After seating us into a cosy corner, the waitress immediately returned to take our drinks order, hand out menus and to furnish my four-year-old with a pot of felt tips and a kids’ menu that doubled up as a rather cute colouring sheet. Small child immediately distracted and quickly served a lemonade, we were free to delve into the menu and decide what we were all having.

Everything looked so good, our debating over who was having what and who’d be stealing what from whose plate was quickly sorted out when we spotted the sharing platters on the menu. With two adults and an eleven-year-old to satisfy, we went for the wild boar, purple broccoli and smoked mozzarella sausage, a quarter of honeydew beer and black pepper marinated chicken, porterhouse steak (although it was a toss-up between that and the tuna steak with salsa verde, tough Monday night choices), and sides of truffle mash and hand-cut chips (£37). Yeah, I know, we went for the double potato hit… it’s winter, don’t judge. The youngest at the table ordered from the Little Acorn menu (£5), a simple menu that caters to the younger and sometimes pickier of diners, and he chose the sausages, chips and corn on the cob.

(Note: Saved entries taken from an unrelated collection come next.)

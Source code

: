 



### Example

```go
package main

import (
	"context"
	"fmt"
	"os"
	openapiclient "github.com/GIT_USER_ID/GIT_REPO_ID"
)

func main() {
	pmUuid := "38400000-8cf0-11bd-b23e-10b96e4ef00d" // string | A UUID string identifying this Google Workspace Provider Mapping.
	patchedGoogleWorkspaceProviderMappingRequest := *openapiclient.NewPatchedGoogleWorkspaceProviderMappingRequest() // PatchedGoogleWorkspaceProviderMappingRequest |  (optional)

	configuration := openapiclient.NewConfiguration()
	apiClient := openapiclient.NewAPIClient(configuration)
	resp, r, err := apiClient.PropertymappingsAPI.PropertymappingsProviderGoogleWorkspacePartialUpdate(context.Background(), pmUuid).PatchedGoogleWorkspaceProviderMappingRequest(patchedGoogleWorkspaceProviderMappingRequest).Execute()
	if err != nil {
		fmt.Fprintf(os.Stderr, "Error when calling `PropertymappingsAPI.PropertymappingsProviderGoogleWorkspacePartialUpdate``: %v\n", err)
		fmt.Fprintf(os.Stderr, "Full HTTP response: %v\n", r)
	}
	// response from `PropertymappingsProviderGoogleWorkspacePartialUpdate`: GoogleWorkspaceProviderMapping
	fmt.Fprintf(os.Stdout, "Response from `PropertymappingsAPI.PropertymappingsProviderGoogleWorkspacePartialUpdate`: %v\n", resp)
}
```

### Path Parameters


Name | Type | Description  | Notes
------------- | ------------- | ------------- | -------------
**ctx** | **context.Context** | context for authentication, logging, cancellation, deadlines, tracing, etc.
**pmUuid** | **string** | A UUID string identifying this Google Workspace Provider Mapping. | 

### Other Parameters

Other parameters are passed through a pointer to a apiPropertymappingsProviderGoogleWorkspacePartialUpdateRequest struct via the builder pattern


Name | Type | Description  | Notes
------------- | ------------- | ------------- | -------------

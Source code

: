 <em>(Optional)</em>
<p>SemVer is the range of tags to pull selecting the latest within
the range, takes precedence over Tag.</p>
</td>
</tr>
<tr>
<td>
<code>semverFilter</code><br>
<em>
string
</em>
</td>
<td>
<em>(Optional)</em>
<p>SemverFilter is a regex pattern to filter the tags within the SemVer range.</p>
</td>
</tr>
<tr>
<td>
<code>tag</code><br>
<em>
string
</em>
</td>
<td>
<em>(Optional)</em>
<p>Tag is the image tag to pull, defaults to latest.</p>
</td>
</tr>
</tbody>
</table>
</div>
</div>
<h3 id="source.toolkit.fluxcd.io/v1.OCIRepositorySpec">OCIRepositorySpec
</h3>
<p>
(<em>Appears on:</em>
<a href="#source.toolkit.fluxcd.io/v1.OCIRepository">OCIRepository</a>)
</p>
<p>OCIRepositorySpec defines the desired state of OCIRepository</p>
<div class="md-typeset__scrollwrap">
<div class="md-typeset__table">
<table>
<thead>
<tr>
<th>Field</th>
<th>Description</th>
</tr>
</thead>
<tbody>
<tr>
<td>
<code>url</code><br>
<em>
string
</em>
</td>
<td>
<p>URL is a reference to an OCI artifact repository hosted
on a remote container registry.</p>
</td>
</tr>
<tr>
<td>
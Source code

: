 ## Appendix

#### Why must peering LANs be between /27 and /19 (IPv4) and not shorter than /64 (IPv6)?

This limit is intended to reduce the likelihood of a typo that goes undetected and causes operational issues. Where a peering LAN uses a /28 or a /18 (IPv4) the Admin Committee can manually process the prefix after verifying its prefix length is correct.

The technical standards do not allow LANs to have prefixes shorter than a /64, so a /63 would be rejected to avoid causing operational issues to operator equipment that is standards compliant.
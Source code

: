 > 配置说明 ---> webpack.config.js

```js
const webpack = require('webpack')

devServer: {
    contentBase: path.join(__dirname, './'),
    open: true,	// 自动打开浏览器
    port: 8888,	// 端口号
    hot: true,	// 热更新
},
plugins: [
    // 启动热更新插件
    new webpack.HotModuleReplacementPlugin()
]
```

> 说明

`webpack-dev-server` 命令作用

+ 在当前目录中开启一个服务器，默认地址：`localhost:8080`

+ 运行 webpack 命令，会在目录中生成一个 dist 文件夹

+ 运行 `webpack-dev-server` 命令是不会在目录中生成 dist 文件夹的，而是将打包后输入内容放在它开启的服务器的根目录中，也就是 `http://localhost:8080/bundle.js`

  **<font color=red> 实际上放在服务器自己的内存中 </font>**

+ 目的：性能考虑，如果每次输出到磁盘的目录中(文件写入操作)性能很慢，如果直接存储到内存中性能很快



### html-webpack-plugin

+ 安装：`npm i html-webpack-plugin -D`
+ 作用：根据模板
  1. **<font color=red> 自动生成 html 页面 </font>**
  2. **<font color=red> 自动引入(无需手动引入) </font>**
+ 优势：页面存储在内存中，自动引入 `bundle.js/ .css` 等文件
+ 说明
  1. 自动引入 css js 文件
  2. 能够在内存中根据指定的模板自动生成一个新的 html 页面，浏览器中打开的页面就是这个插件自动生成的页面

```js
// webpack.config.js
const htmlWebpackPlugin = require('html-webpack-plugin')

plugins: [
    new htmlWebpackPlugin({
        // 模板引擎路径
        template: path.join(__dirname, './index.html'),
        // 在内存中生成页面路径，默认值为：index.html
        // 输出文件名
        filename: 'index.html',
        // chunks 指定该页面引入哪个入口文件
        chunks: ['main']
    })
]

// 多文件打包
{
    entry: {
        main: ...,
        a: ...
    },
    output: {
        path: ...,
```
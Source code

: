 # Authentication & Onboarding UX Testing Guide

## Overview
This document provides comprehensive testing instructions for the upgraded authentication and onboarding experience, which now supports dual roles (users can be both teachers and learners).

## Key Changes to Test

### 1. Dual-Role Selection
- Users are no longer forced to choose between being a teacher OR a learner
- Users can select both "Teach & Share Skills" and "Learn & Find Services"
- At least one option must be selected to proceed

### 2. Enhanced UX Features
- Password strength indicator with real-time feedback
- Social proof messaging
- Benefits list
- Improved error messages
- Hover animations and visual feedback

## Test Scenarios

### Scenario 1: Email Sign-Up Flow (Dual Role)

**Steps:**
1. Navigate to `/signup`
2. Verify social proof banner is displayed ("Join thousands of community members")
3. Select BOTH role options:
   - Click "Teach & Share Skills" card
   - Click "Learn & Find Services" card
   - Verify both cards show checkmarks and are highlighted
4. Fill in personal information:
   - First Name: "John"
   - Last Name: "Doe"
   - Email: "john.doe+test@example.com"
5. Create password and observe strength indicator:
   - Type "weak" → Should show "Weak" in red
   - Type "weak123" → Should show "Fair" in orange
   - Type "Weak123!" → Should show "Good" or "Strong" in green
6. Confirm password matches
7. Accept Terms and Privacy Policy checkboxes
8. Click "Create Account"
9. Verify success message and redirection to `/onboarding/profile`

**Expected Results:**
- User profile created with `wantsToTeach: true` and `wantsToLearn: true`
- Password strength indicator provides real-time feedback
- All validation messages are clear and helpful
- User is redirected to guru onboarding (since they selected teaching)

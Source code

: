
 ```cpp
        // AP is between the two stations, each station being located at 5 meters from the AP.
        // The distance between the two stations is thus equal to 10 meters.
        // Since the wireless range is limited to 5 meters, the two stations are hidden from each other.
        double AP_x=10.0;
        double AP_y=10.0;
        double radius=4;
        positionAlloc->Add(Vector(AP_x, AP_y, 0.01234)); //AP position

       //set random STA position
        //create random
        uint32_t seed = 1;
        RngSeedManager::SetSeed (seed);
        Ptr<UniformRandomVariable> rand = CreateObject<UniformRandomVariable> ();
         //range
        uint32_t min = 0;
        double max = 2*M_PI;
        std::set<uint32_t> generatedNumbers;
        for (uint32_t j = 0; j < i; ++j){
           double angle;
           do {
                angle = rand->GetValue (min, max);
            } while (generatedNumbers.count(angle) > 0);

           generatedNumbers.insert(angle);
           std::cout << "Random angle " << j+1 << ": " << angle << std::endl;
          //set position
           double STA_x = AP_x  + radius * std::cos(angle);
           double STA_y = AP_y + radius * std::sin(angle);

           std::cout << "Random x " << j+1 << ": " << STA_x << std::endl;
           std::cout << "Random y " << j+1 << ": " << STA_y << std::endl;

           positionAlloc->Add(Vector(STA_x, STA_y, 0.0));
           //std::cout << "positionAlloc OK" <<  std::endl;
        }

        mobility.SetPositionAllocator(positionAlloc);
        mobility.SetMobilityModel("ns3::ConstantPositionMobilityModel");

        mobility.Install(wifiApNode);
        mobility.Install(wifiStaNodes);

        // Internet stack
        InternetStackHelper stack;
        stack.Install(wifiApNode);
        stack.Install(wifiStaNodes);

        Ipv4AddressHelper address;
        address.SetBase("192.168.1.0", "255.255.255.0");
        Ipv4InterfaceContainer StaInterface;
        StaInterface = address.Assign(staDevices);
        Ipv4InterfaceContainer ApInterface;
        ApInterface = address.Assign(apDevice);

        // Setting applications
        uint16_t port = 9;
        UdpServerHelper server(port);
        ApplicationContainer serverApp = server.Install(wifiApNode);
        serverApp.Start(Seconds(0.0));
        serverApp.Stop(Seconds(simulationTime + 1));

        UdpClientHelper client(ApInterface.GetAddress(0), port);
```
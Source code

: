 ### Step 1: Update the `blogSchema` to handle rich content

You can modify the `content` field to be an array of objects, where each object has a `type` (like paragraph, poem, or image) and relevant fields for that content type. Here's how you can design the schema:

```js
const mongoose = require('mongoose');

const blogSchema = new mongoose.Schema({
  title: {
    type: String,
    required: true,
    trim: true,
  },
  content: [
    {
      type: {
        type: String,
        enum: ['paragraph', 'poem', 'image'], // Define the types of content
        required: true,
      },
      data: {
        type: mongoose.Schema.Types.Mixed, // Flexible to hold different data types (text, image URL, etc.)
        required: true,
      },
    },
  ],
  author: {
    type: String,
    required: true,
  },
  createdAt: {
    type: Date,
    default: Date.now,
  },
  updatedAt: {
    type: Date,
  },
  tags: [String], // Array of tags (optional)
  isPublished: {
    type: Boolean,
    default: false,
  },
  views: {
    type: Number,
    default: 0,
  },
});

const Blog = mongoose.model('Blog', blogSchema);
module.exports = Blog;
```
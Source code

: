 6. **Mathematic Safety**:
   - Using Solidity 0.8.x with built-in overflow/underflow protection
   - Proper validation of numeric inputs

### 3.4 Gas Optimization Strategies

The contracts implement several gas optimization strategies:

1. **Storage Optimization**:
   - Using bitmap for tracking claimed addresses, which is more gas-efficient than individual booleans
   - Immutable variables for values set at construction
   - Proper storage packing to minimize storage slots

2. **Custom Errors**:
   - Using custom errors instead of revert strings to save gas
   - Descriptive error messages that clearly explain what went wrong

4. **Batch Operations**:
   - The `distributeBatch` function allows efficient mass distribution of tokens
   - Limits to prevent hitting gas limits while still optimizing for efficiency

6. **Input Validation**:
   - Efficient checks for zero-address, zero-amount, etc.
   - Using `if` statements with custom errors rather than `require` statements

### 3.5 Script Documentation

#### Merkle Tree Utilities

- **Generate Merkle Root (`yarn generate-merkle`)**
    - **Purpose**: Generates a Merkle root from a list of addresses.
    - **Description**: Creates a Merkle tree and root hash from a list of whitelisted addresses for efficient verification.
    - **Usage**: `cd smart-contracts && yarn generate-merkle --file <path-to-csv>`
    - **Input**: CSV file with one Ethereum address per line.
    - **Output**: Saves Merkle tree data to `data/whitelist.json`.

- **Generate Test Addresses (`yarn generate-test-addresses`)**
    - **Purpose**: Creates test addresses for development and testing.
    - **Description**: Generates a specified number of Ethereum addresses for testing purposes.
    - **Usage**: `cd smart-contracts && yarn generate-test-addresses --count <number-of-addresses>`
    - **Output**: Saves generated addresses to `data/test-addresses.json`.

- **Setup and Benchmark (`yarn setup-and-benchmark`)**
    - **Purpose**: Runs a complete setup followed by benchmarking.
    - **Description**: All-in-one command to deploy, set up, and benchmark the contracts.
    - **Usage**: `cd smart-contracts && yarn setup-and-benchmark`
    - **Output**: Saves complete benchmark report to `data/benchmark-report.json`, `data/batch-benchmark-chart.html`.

Dining out with offspring, if we’re honest, can leave you spending the meal feeling a bit on edge. Not every restaurant is set up that well for families, and although you try to hammer home that sitting relatively still and remembering your manners is important, kids can be a pain in the arse at any given moment. Thankfully, the pleasant atmosphere combined with attentive staff who were super friendly meant that I actually got to relax during the evening. My four-year-old devoured everything on his plate bar the sweetcorn, but that’s okay because we got to swipe it – he missed a juicy treat there.

While he was shovelling his way through his little feast, we tucked into our meaty one. More than enough for two and three quarter people, our elder child was rather impressed with his “exotic” sausage, not minding at all that broccoli was secreted within it. I’m not sure how exotic wild boar is, but there’s no denying it was a damn fine sausage, and made locally by Tuxford Butchers in Netherfield. Talking of local, their grills are fired by wood supplied by the Nottinghamshire Wildlife Trust. Not that we’d mind wood from other counties, but carbon footprints and the like.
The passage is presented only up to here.